No AQE on the first batch. AQE uses runtime statistics from previous stages. The first micro-batch of a streaming query has no prior stats. AQE’s skew handling and partition coalescing don’t activate until the second batch. If your first batch is large (reprocessing after a restart), it runs without AQE’s protections.

The fix for contention is structural: don’t have multiple streams MERGE into the same table. Route them through separate staging tables and run a single batch MERGE on a schedule. Less elegant, far more reliable.


Diagnostic checklist

  1. Symptom: MERGE takes hours on a table that should take minutes Check: Spark UI → Scan stage → files read. Is it the full table? Fix: Add partition columns to the MERGE ON clause.

  2. Symptom: ConcurrentAppendException on every other run Check: Are multiple jobs writing to the same table at the same time? Fix: Serialize writes, partition-isolate concurrent writers, or add retry with exponential backoff.

  3. Symptom: MERGE produces duplicate rows Check: Does your source have duplicate keys? Does the ON clause uniquely match source-to-target? Fix: Deduplicate source before MERGE. Use row_number() with a deterministic ordering.

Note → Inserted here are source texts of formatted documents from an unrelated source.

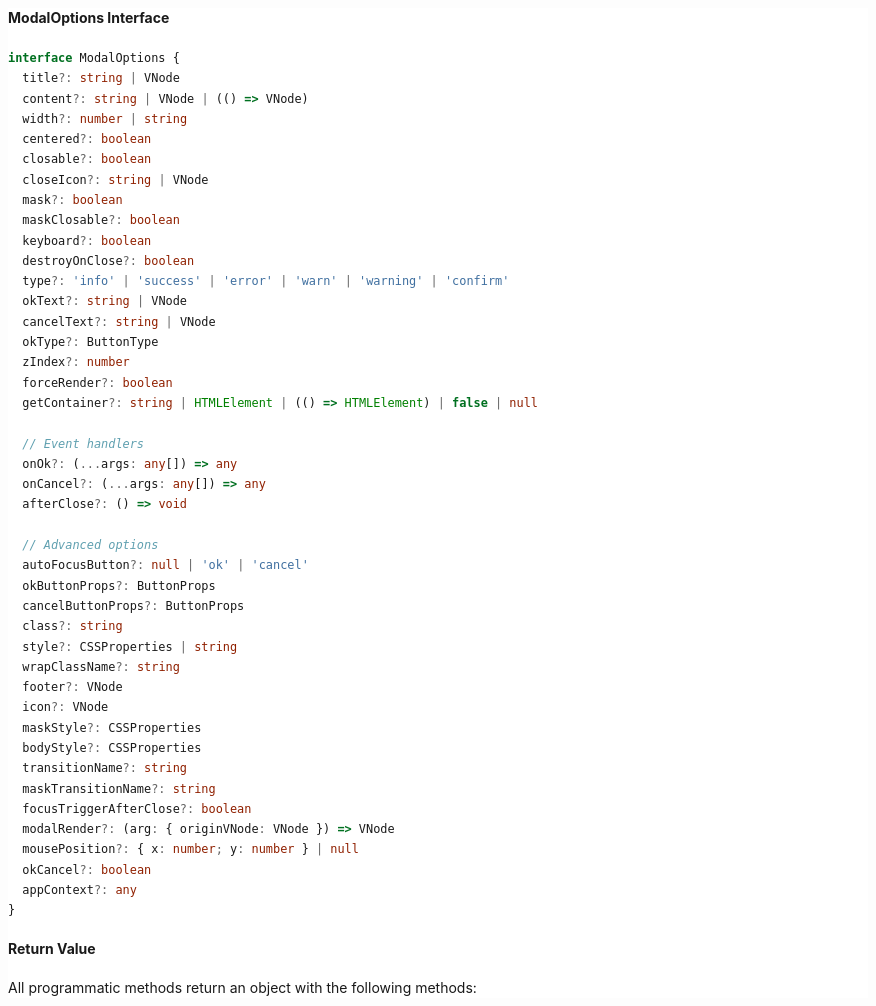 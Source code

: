 #### ModalOptions Interface

```typescript
interface ModalOptions {
  title?: string | VNode
  content?: string | VNode | (() => VNode)
  width?: number | string
  centered?: boolean
  closable?: boolean
  closeIcon?: string | VNode
  mask?: boolean
  maskClosable?: boolean
  keyboard?: boolean
  destroyOnClose?: boolean
  type?: 'info' | 'success' | 'error' | 'warn' | 'warning' | 'confirm'
  okText?: string | VNode
  cancelText?: string | VNode
  okType?: ButtonType
  zIndex?: number
  forceRender?: boolean
  getContainer?: string | HTMLElement | (() => HTMLElement) | false | null

  // Event handlers
  onOk?: (...args: any[]) => any
  onCancel?: (...args: any[]) => any
  afterClose?: () => void

  // Advanced options
  autoFocusButton?: null | 'ok' | 'cancel'
  okButtonProps?: ButtonProps
  cancelButtonProps?: ButtonProps
  class?: string
  style?: CSSProperties | string
  wrapClassName?: string
  footer?: VNode
  icon?: VNode
  maskStyle?: CSSProperties
  bodyStyle?: CSSProperties
  transitionName?: string
  maskTransitionName?: string
  focusTriggerAfterClose?: boolean
  modalRender?: (arg: { originVNode: VNode }) => VNode
  mousePosition?: { x: number; y: number } | null
  okCancel?: boolean
  appContext?: any
}
```

#### Return Value

All programmatic methods return an object with the following methods:
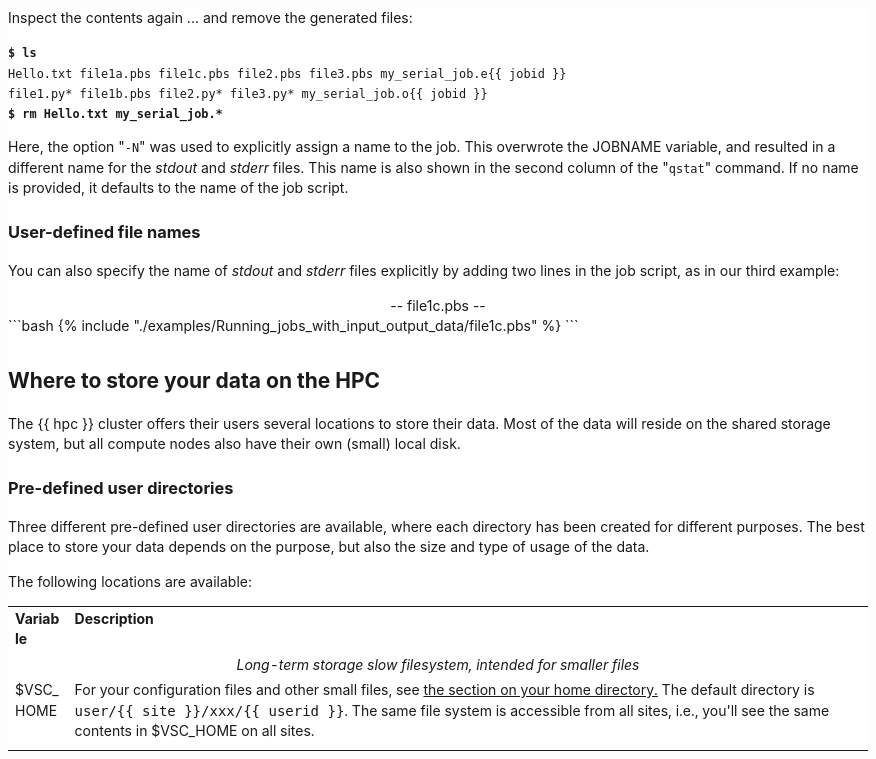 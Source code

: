 Inspect the contents again ... and remove the generated files:

<pre><code><b>$ ls</b>
Hello.txt file1a.pbs file1c.pbs file2.pbs file3.pbs my_serial_job.e{{ jobid }}
file1.py* file1b.pbs file2.py* file3.py* my_serial_job.o{{ jobid }}
<b>$ rm Hello.txt my_serial_job.*</b>
</code></pre>

Here, the option "`-N`" was used to explicitly assign a name to the job.
This overwrote the JOBNAME variable, and resulted in a different name
for the *stdout* and *stderr* files. This name is also shown in the
second column of the "`qstat`" command. If no name is provided, it
defaults to the name of the job script.

### User-defined file names

You can also specify the name of *stdout* and *stderr* files explicitly
by adding two lines in the job script, as in our third example:

<center>-- file1c.pbs --</center>
```bash
{% include "./examples/Running_jobs_with_input_output_data/file1c.pbs" %}
```

## Where to store your data on the HPC

The {{ hpc }} cluster offers their users several locations to store their data.
Most of the data will reside on the shared storage system, but all
compute nodes also have their own (small) local disk.

### Pre-defined user directories

Three different pre-defined user directories are available, where each
directory has been created for different purposes. The best place to
store your data depends on the purpose, but also the size and type of
usage of the data.

The following locations are available:
<table>
    <tr>
        <td colspan="1">
            <b>Variable</b>
        </td>
        <td colspan="1">
            <b>Description</b>
        </td>
    </tr>
    <tr>
        <td colspan="2">
            <center><i>Long-term storage slow filesystem, intended for smaller files</i></center>
        </td>
    </tr>
    <tr>
        <td colspan="1">
            <t>$VSC_HOME</t>
        </td>
        <td colspan="1">
            For your configuration files and other small files, see <a href="./#your-home-directory-vsc_home">the section on your home directory.</a>
            The default directory is <tt>user/{{ site }}/xxx/{{ userid }}</tt>.
            The same file system is accessible from all sites, i.e., you'll see the same contents in $VSC_HOME on all sites.
        </td>
    </tr>
    <tr>
        <td colspan="1">
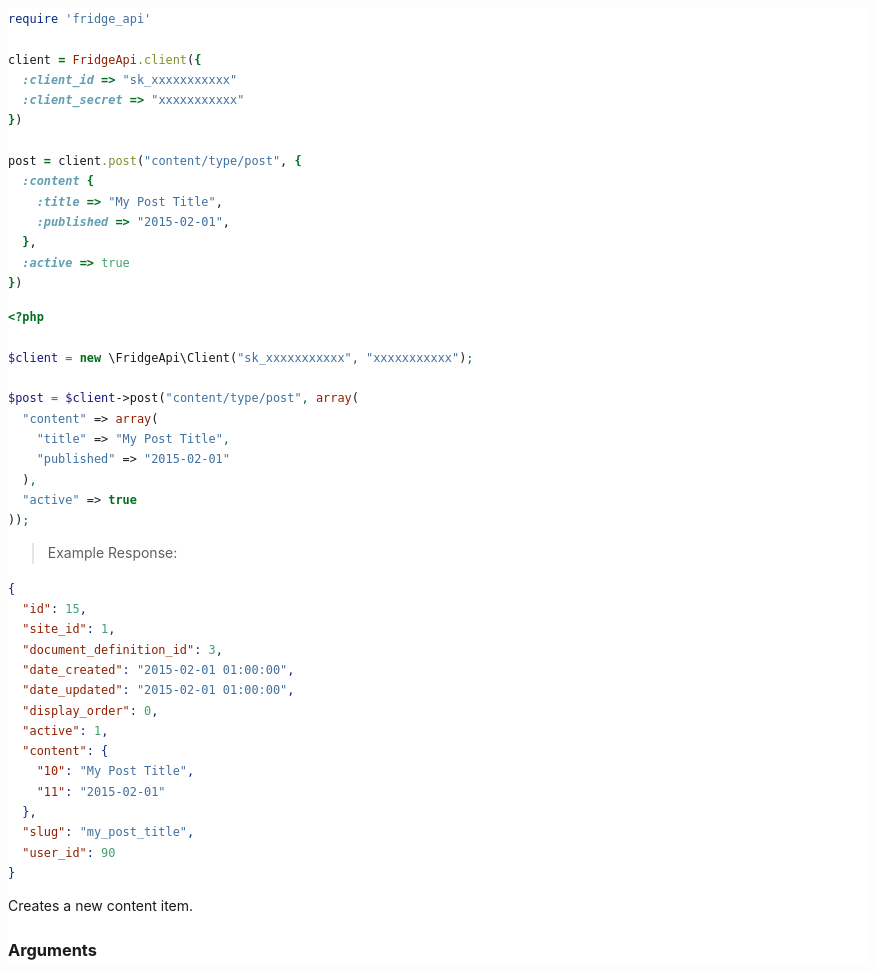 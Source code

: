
 ```ruby
require 'fridge_api'

client = FridgeApi.client({
  :client_id => "sk_xxxxxxxxxxx"
  :client_secret => "xxxxxxxxxxx"
})

post = client.post("content/type/post", {
  :content {
    :title => "My Post Title",
    :published => "2015-02-01",
  },
  :active => true
})
```

```php
<?php

$client = new \FridgeApi\Client("sk_xxxxxxxxxxx", "xxxxxxxxxxx");

$post = $client->post("content/type/post", array(
  "content" => array(
    "title" => "My Post Title",
    "published" => "2015-02-01"
  ),
  "active" => true
));
```

> Example Response:

```json
{
  "id": 15,
  "site_id": 1,
  "document_definition_id": 3,
  "date_created": "2015-02-01 01:00:00",
  "date_updated": "2015-02-01 01:00:00",
  "display_order": 0,
  "active": 1,
  "content": {
    "10": "My Post Title",
    "11": "2015-02-01"
  },
  "slug": "my_post_title",
  "user_id": 90
}
```

Creates a new content item.

### Arguments
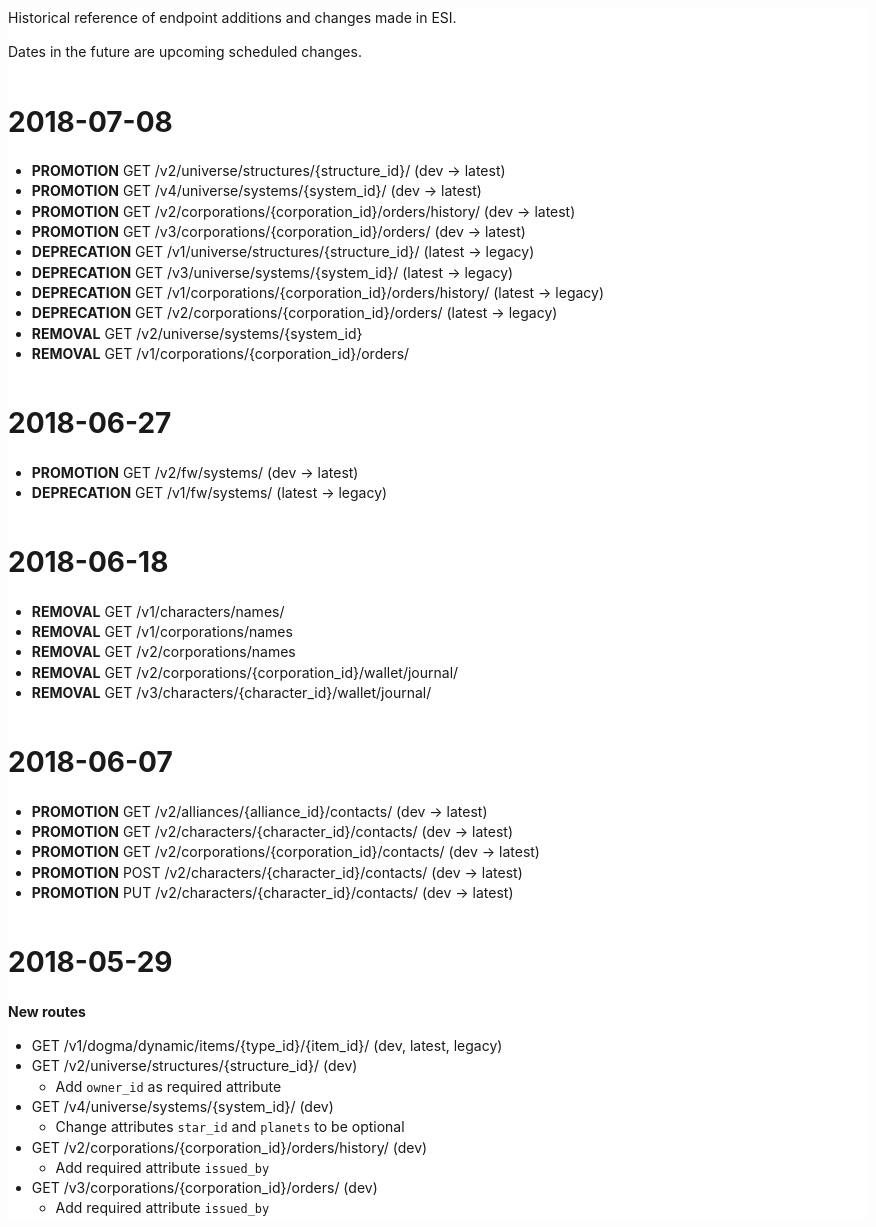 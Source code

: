 Historical reference of endpoint additions and changes made in ESI.

Dates in the future are upcoming scheduled changes.

# 2018-07-08
- **PROMOTION** GET /v2/universe/structures/{structure_id}/ (dev -> latest)
- **PROMOTION** GET /v4/universe/systems/{system_id}/ (dev -> latest)
- **PROMOTION** GET /v2/corporations/{corporation_id}/orders/history/ (dev -> latest)
- **PROMOTION** GET /v3/corporations/{corporation_id}/orders/ (dev -> latest)
- **DEPRECATION** GET /v1/universe/structures/{structure_id}/ (latest -> legacy)
- **DEPRECATION** GET /v3/universe/systems/{system_id}/ (latest -> legacy)
- **DEPRECATION** GET /v1/corporations/{corporation_id}/orders/history/ (latest -> legacy)
- **DEPRECATION** GET /v2/corporations/{corporation_id}/orders/ (latest -> legacy)
- **REMOVAL** GET /v2/universe/systems/{system_id}
- **REMOVAL** GET /v1/corporations/{corporation_id}/orders/

# 2018-06-27

- **PROMOTION** GET /v2/fw/systems/ (dev -> latest)
- **DEPRECATION** GET /v1/fw/systems/ (latest -> legacy)

# 2018-06-18

- **REMOVAL** GET /v1/characters/names/
- **REMOVAL** GET /v1/corporations/names
- **REMOVAL** GET /v2/corporations/names
- **REMOVAL** GET /v2/corporations/{corporation_id}/wallet/journal/
- **REMOVAL** GET /v3/characters/{character_id}/wallet/journal/

# 2018-06-07

- **PROMOTION** GET /v2/alliances/{alliance_id}/contacts/ (dev -> latest)
- **PROMOTION** GET /v2/characters/{character_id}/contacts/ (dev -> latest)
- **PROMOTION** GET /v2/corporations/{corporation_id}/contacts/ (dev -> latest)
- **PROMOTION** POST /v2/characters/{character_id}/contacts/ (dev -> latest)
- **PROMOTION** PUT /v2/characters/{character_id}/contacts/ (dev -> latest)

# 2018-05-29

**New routes**
- GET /v1/dogma/dynamic/items/{type_id}/{item_id}/ (dev, latest, legacy)
- GET /v2/universe/structures/{structure_id}/ (dev)
    - Add `owner_id` as required attribute
- GET /v4/universe/systems/{system_id}/ (dev)
    - Change attributes `star_id` and `planets` to be optional
- GET /v2/corporations/{corporation_id}/orders/history/ (dev)
    - Add required attribute `issued_by`
- GET /v3/corporations/{corporation_id}/orders/ (dev)
    - Add required attribute `issued_by`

  4. Symptom: File count grows after every MERGE Check: Is Low-Shuffle MERGE enabled? Are Deletion Vectors accumulating? Fix: Schedule OPTIMIZE after MERGE cycles, or rely on Predictive Optimization for managed tables.

  5. Symptom: MERGE stage spills to disk Check: Executor memory vs. partition size. Is one partition orders of magnitude larger than others? Fix: Repartition source data, or increase executor memory. Check if AQE skew handling is active (spark.sql.adaptive.skewJoin.enabled).

  6. Symptom: Streaming MERGE latency increases over time Check: Are micro-batches queuing? Is each MERGE slower than the trigger interval? Fix: Increase trigger interval, reduce MERGE scope with partition pruning, or switch to batch MERGE on a schedule.


What I’d do differently

If I were building the CDC pipeline from the incident again:

I’d partition the fact table on a time column from day one, something I should have done regardless of MERGE. Partition design is a table-creation decision that’s painful to change later.

I’d skip the retry loop for ConcurrentAppendException. Instead, I’d design the pipeline so that concurrent writes target different partitions. If two jobs need to write to the same table, they’d write to separate staging tables and a single coordinator job would do the MERGE. One writer per table per time window. Simple.

I’d deduplicate my source unconditionally. Even when I “know” the source is clean. The dedup adds seconds; the debugging session when it’s not clean costs hours.

And I’d check partition pruning in EXPLAIN before the first production run. Not after four hours of waiting. Before.


Key takeaways

  • Add partition columns to the MERGE ON clause. The difference between scanning the full table and scanning three partitions is the difference between hours and minutes. The optimizer cannot infer this. You have to provide it.

  • ConcurrentAppendException means overlapping partitions, not overlapping rows. Two MERGEs to different partitions succeed concurrently. Two MERGEs that touch the same partition conflict. Partition pruning in the MERGE condition reduces the conflict surface.

  • Deduplicate your source before MERGE, every time. A non-unique join condition produces non-deterministic results. This is a correctness bug, not a performance issue.

  • Low-Shuffle MERGE reduces write amplification but increases file count. Monitor Deletion Vector accumulation. OPTIMIZE cleans it up, but you need to run it (or trust Predictive Optimization to schedule it).

  • Streaming MERGE via foreachBatch has contention issues at short trigger intervals. If your MERGE takes longer than your trigger interval, batches queue and latency grows. Consider batch MERGE on a schedule instead of streaming MERGE every micro-batch.